Niektórzy twierdzą, że cały rzeczywisty świat został stworzony przez nasz umysł, bowiem naszym postępowaniem rządzą jak najbardziej sztuczne kategorie, którym podporządkowujemy wszystkie, najmniej nawet istotne rzeczy i zjawiska, dużo mniej ważkie i znaczące niż słowa, którymi je nazywamy. Po raz pierwszy pojąłem intuicyjnie tę zasadę właśnie tamtej nocy, gdy usłyszałem za sobą zgrzyt zamykanej bramy.
— Będę stróżował przy mojej matce — powiedział jeden z tych, którzy do tej pory nie odezwali się ani słowem. — Zmarnowaliśmy masę czasu. Mogli ją już dawno przenieść nie wiadomo gdzie.
Kilku innych mruknęło potwierdzająco i grupa zaczęła się rozpraszać — jedna latarnia skręciła w lewo, a druga w prawo. My, wraz z pozostałymi ochotnikami ruszyliśmy główną aleją (tą samą, którą szliśmy zawsze wówczas, gdy chcieliśmy dotrzeć do zasypanego gruzami wyłomu w murach Cytadeli).

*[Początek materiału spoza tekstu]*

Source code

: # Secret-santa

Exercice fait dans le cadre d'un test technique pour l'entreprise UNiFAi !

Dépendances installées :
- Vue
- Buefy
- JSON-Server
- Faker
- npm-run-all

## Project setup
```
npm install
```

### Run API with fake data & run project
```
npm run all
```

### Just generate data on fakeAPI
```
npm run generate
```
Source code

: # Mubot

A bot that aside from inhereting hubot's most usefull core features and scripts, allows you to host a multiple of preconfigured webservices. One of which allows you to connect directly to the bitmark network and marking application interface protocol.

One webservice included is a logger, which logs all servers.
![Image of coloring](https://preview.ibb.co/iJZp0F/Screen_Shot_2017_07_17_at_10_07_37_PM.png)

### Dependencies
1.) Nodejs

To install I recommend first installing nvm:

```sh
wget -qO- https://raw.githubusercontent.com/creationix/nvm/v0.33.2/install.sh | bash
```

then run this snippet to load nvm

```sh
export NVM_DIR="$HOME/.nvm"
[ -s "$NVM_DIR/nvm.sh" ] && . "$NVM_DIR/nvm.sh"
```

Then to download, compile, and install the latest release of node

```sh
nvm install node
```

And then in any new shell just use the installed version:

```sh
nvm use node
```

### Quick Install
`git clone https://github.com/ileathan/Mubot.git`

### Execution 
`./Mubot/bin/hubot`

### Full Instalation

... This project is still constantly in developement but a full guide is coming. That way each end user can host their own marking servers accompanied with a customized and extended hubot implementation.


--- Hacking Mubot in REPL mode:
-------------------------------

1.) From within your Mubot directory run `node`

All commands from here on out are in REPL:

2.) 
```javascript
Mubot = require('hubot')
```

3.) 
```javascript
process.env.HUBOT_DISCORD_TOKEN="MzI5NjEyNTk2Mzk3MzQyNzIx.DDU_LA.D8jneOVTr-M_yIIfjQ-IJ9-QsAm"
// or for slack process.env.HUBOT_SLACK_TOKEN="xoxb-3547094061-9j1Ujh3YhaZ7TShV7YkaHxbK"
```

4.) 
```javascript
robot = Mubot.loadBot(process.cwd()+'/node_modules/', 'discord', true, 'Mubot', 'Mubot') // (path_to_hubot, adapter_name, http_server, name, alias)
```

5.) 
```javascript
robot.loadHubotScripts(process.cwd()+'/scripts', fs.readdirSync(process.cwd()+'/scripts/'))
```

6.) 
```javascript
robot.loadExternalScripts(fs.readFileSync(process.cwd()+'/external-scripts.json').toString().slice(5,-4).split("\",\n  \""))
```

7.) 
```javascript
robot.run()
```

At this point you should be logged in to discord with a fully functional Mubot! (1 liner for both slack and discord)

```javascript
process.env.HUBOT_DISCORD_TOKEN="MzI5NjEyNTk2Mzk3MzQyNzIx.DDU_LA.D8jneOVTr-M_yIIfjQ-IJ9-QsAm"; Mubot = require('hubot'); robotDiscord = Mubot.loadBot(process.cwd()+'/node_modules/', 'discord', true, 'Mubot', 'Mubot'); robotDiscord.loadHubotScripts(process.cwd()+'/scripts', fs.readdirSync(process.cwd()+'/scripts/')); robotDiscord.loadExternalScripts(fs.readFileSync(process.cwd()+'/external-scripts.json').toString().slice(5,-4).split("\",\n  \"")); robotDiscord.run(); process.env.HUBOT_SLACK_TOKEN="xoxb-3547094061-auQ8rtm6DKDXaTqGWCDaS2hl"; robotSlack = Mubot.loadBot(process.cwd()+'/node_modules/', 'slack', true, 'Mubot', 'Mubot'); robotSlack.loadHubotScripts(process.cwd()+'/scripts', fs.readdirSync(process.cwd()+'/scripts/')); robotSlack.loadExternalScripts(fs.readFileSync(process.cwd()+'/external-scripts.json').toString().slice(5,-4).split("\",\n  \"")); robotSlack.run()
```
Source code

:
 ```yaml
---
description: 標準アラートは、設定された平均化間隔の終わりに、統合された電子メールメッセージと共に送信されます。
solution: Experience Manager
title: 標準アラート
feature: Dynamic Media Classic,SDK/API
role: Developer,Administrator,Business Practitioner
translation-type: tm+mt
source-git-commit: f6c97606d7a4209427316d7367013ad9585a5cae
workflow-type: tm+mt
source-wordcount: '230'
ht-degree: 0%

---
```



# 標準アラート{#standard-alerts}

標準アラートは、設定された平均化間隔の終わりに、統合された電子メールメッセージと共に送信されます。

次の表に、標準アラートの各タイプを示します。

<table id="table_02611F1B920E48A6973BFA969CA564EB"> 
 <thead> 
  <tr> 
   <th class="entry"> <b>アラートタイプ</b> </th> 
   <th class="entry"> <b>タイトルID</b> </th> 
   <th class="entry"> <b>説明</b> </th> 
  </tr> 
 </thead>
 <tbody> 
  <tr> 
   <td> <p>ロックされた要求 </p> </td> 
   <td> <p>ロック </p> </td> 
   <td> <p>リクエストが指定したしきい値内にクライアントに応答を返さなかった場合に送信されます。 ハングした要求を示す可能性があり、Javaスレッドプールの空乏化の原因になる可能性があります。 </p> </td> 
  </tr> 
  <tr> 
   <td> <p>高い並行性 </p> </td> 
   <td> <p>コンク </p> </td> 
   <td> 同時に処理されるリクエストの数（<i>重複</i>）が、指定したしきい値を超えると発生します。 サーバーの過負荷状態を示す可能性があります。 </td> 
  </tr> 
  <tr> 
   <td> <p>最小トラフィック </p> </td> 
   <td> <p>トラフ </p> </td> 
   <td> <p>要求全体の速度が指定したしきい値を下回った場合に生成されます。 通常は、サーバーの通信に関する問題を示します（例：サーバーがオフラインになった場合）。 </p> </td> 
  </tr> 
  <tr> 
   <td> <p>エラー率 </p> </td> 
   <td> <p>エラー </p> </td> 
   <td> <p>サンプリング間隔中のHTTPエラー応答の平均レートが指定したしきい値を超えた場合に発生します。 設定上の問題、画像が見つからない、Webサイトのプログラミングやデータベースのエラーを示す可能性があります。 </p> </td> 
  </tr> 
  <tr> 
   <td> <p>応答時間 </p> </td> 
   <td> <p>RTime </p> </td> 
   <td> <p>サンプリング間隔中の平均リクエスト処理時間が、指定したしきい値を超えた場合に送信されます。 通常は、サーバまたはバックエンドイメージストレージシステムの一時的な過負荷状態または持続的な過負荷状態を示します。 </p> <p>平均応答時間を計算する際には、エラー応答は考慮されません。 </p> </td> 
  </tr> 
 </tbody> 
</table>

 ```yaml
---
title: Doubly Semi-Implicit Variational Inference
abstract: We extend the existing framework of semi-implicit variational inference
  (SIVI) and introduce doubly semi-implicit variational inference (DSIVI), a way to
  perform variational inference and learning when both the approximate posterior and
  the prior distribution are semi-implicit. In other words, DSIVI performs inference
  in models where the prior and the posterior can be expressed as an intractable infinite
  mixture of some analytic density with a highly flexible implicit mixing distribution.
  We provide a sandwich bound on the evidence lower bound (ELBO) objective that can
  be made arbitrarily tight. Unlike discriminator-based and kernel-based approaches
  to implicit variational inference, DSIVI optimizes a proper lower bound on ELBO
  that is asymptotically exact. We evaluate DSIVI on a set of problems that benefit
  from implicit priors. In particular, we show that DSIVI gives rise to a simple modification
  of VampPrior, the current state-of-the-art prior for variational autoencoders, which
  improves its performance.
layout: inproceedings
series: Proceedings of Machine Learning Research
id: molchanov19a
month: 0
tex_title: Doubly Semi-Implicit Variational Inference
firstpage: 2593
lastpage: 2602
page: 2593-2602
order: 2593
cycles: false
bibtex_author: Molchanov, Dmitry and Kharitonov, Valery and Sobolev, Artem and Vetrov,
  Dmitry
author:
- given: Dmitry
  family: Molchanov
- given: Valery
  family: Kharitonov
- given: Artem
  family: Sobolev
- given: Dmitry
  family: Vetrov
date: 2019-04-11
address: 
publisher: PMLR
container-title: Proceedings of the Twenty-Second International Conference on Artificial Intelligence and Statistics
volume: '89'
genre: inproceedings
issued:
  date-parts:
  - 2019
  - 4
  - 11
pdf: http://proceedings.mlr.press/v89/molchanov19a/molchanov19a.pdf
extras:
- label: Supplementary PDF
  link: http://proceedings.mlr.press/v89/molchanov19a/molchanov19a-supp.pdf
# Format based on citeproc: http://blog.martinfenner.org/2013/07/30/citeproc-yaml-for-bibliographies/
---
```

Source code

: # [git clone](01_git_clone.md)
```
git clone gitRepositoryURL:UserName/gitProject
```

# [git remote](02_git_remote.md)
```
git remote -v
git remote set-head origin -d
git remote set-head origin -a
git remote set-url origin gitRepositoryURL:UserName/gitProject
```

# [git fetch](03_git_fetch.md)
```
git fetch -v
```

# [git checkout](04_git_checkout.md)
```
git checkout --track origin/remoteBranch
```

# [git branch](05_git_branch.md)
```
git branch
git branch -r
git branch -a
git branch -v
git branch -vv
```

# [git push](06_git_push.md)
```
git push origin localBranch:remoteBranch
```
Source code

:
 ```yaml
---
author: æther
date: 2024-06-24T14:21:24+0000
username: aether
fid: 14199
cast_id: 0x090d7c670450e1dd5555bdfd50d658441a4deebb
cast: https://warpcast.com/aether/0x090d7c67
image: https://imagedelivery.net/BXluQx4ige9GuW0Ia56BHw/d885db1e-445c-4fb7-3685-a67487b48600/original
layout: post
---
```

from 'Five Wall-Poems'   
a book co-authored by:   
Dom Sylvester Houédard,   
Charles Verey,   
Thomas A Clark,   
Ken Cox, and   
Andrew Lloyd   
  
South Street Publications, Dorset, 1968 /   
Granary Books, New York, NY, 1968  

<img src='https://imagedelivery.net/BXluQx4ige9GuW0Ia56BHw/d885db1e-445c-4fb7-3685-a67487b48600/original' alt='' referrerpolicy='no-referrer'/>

Moją naturą, radością i przekleństwem zarazem jest to, że nigdy niczego nie zapominam. Każde grzechoczące uderzenie łańcucha i każdy poświst wiatru, każdy widok, zapach i smak pozostają nie zmienione w mojej pamięci i chociaż wiem, że jest to cecha właściwa tylko mnie jednemu, to nie potrafię sobie wyobrazić, jak może być inaczej, jak można nie pamiętać czegoś, po co wystarczy tylko sięgnąć nieco głębiej i dalej niż po wydarzenia ostatniego dnia… Widzę teraz wyraźnie, jak idziemy przed siebie bielejącą w ciemności aleją: było zimno, a robiło się wraz zimniej, nie mieliśmy światła, zaś znad Gyoll zaczynały napływać coraz gęstsze zwały mgły. Ptaki, które przyleciały specjalnie po to, żeby spędzić noc w gęstych gałęziach pinii i cyprysów przenosiły się niespokojnie z drzewa na drzewo. Pamiętam dotknięcie moich dłoni, gdy rozcierałem nimi zziębnięte ramiona, światło latarni migające od czasu do czasu między nagrobkami, zapachy łagodny rzeki, osiadający wraz z mgłą na mojej koszuli i ostry, natarczywy świeżo wzruszonej ziemi. Tego dnia, zaplątawszy się w zdradzieckie pętle wodorostów niemal utonąłem w nurtach rzeki; tej nocy zacząłem stawać się mężczyzną.